--- START ---

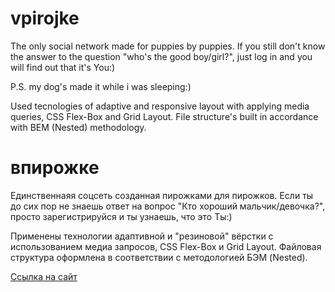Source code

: # vpirojke
The only social network made for puppies by puppies. If you still don't know the answer to the question "who's the good boy/girl?",
just log in and you will find out that it's You:)

P.S. my dog's made it while i was sleeping:)

Used tecnologies of adaptive and responsive layout with applying media queries, CSS Flex-Box and Grid Layout. File structure's built in accordance with BEM (Nested) methodology.



# впирожке
Единственнаяя соцсеть созданная пирожками для пирожков. Если ты до сих пор не знаешь ответ на вопрос "Кто хороший мальчик/девочка?", просто зарегистрируйся и ты узнаешь, что это Ты:)

Применены технологии адаптивной и "резиновой" вёрстки с использованием медиа запросов, CSS Flex-Box и Grid Layout. Файловая структура оформлена в соответствии с методологией БЭМ (Nested).

[Ссылка на сайт](https://kripns.github.io/vpirojke/)
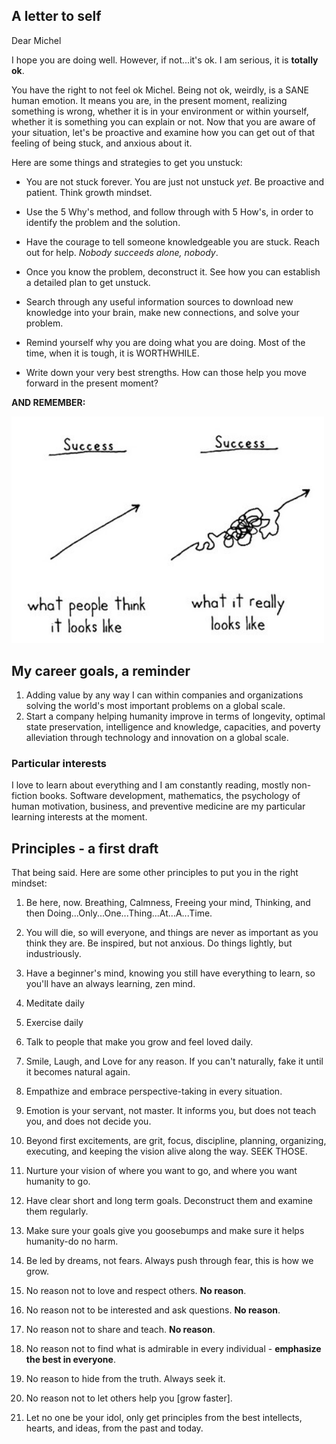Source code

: ## A letter to self 

Dear Michel

I hope you are doing well. However, if not...it's ok. I am serious, it is __totally ok__. 

You have the right to not feel ok Michel. Being not ok, weirdly, is a SANE human emotion. It means you are, in the present moment, realizing something is wrong, whether it is in your environment or within yourself, whether it is something you can explain or not. Now that you are aware of your situation, let's be proactive and examine how you can get out of that feeling of being stuck, and anxious about it.  

Here are some things and strategies to get you unstuck:

- You are not stuck forever. You are just not unstuck _yet_. Be proactive and patient. Think growth mindset.  

- Use the 5 Why's method, and follow through with 5 How's, in order to identify the problem and the solution.  

- Have the courage to tell someone knowledgeable you are stuck. Reach out for help. _Nobody succeeds alone, nobody_.  

- Once you know the problem, deconstruct it. See how you can establish a detailed plan to get unstuck.  

- Search through any useful information sources to download new knowledge into your brain, make new connections, and solve your problem.  

- Remind yourself why you are doing what you are doing. Most of the time, when it is tough, it is WORTHWHILE. 

- Write down your very best strengths. How can those help you move forward in the present moment?  

__AND REMEMBER:__

<img src="Road-to-Success.jpg" width=500 alt="A messy line going up, imaging the road to success">


## My career goals, a reminder

1. Adding value by any way I can within companies and organizations solving the world's most important problems on a global scale.  
2. Start a company helping humanity improve in terms of longevity, optimal state preservation, intelligence and knowledge, capacities, and poverty alleviation through technology and innovation on a global scale.


### Particular interests  

I love to learn about everything and I am constantly reading, mostly non-fiction books. Software development, mathematics, the psychology of human motivation, business, and preventive medicine are my particular learning interests at the moment.

## Principles - a first draft  

That being said. Here are some other principles to put you in the right mindset:

1. Be here, now. Breathing, Calmness, Freeing your mind, Thinking, and then Doing...Only...One...Thing...At...A...Time.

2. You will die, so will everyone, and things are never as important as you think they are. Be inspired, but not anxious. Do things lightly, but industriously. 

3. Have a beginner's mind, knowing you still have everything to learn, so you'll have an always learning, zen mind.

4. Meditate daily

5. Exercise daily

6. Talk to people that make you grow and feel loved daily.

7. Smile, Laugh, and Love for any reason. If you can't naturally, fake it until it becomes natural again.

8. Empathize and embrace perspective-taking in every situation.

9. Emotion is your servant, not master. It informs you, but does not teach you, and does not decide you.

10. Beyond first excitements, are grit, focus, discipline, planning, organizing, executing, and keeping the vision alive along the way. SEEK THOSE.

11. Nurture your vision of where you want to go, and where you want humanity to go.

12. Have clear short and long term goals. Deconstruct them and examine them regularly. 

13. Make sure your goals give you goosebumps and make sure it helps humanity-do no harm.  

14. Be led by dreams, not fears. Always push through fear, this is how we grow.  

15. No reason not to love and respect others. __No reason__.  

16. No reason not to be interested and ask questions. __No reason__.  

17. No reason not to share and teach. __No reason__.  

18. No reason not to find what is admirable in every individual - __emphasize the best in everyone__.  

19. No reason to hide from the truth. Always seek it.  

20. No reason not to let others help you [grow faster].  

21. Let no one be your idol, only get principles from the best intellects, hearts, and ideas, from the past and today.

--- END ---

TASK DIRECTIONS: Every line above from the line with "7. Smile, Laugh, and" to the line with "10. Beyond first" is wanted, ends included; write them out exactly and add no other line.

WRITTEN RESPONSE:
7. Smile, Laugh, and Love for any reason. If you can't naturally, fake it until it becomes natural again.

8. Empathize and embrace perspective-taking in every situation.

9. Emotion is your servant, not master. It informs you, but does not teach you, and does not decide you.

10. Beyond first excitements, are grit, focus, discipline, planning, organizing, executing, and keeping the vision alive along the way. SEEK THOSE.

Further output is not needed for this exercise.